» About this task
Your copy should contain exactly the lines from the start of the listing through the line that holds "Emulation of the", and no pictures.
+++++
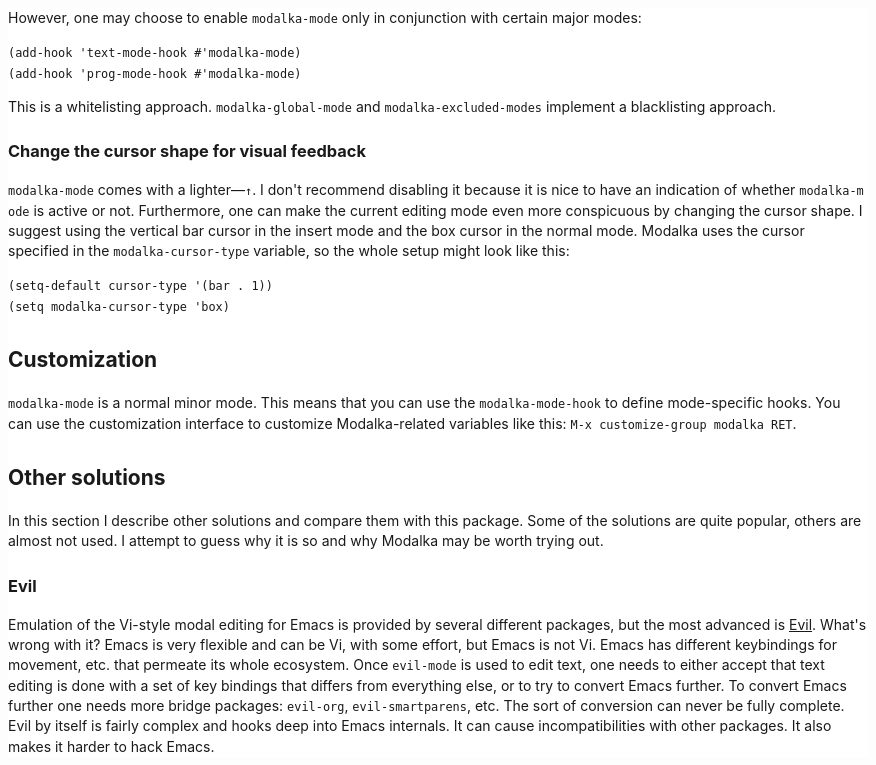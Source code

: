 However, one may choose to enable `modalka-mode` only in conjunction with
certain major modes:

```emacs-lisp
(add-hook 'text-mode-hook #'modalka-mode)
(add-hook 'prog-mode-hook #'modalka-mode)
```

This is a whitelisting approach. `modalka-global-mode` and
`modalka-excluded-modes` implement a blacklisting approach.

### Change the cursor shape for visual feedback

`modalka-mode` comes with a lighter—`↑`. I don't recommend disabling it
because it is nice to have an indication of whether `modalka-mode` is active
or not. Furthermore, one can make the current editing mode even more
conspicuous by changing the cursor shape. I suggest using the vertical bar
cursor in the insert mode and the box cursor in the normal mode. Modalka
uses the cursor specified in the `modalka-cursor-type` variable, so the
whole setup might look like this:

```emacs-lisp
(setq-default cursor-type '(bar . 1))
(setq modalka-cursor-type 'box)
```

## Customization

`modalka-mode` is a normal minor mode. This means that you can use the
`modalka-mode-hook` to define mode-specific hooks. You can use the
customization interface to customize Modalka-related variables like this:
`M-x customize-group modalka RET`.

## Other solutions

In this section I describe other solutions and compare them with this
package. Some of the solutions are quite popular, others are almost not
used. I attempt to guess why it is so and why Modalka may be worth trying
out.

### Evil

Emulation of the Vi-style modal editing for Emacs is provided by several
different packages, but the most advanced is [Evil][evil]. What's wrong with
it? Emacs is very flexible and can be Vi, with some effort, but Emacs is not
Vi. Emacs has different keybindings for movement, etc. that permeate its
whole ecosystem. Once `evil-mode` is used to edit text, one needs to either
accept that text editing is done with a set of key bindings that differs
from everything else, or to try to convert Emacs further. To convert Emacs
further one needs more bridge packages: `evil-org`, `evil-smartparens`, etc.
The sort of conversion can never be fully complete. Evil by itself is fairly
complex and hooks deep into Emacs internals. It can cause incompatibilities
with other packages. It also makes it harder to hack Emacs.


[my-setup]: https://github.com/mrkkrp/nixos-config/blob/b8b20c8868c8902fb342d7a5ba638dd610b6019c/imports/emacs/mk-packages.el#L627-L750
[evil]: https://gitorious.org/evil
[control-mode]: https://github.com/stephendavidmarsh/control-mode
[god-mode]: https://github.com/chrisdone/god-mode
[boon]: https://github.com/jyp/boon
[fingers]: https://github.com/fgeller/fingers.el
[xah-fly-keys]: https://github.com/xahlee/xah-fly-keys
[ergoemacs-mode]: https://github.com/ergoemacs/ergoemacs-mode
+++++
» Answer space
Source code

: However, one may choose to enable `modalka-mode` only in conjunction with
certain major modes:

```emacs-lisp
(add-hook 'text-mode-hook #'modalka-mode)
(add-hook 'prog-mode-hook #'modalka-mode)
```

This is a whitelisting approach. `modalka-global-mode` and
`modalka-excluded-modes` implement a blacklisting approach.

### Change the cursor shape for visual feedback

`modalka-mode` comes with a lighter—`↑`. I don't recommend disabling it
because it is nice to have an indication of whether `modalka-mode` is active
or not. Furthermore, one can make the current editing mode even more
conspicuous by changing the cursor shape. I suggest using the vertical bar
cursor in the insert mode and the box cursor in the normal mode. Modalka
uses the cursor specified in the `modalka-cursor-type` variable, so the
whole setup might look like this:

```emacs-lisp
(setq-default cursor-type '(bar . 1))
(setq modalka-cursor-type 'box)
```

## Customization

`modalka-mode` is a normal minor mode. This means that you can use the
`modalka-mode-hook` to define mode-specific hooks. You can use the
customization interface to customize Modalka-related variables like this:
`M-x customize-group modalka RET`.

## Other solutions

In this section I describe other solutions and compare them with this
package. Some of the solutions are quite popular, others are almost not
used. I attempt to guess why it is so and why Modalka may be worth trying
out.

### Evil

Emulation of the Vi-style modal editing for Emacs is provided by several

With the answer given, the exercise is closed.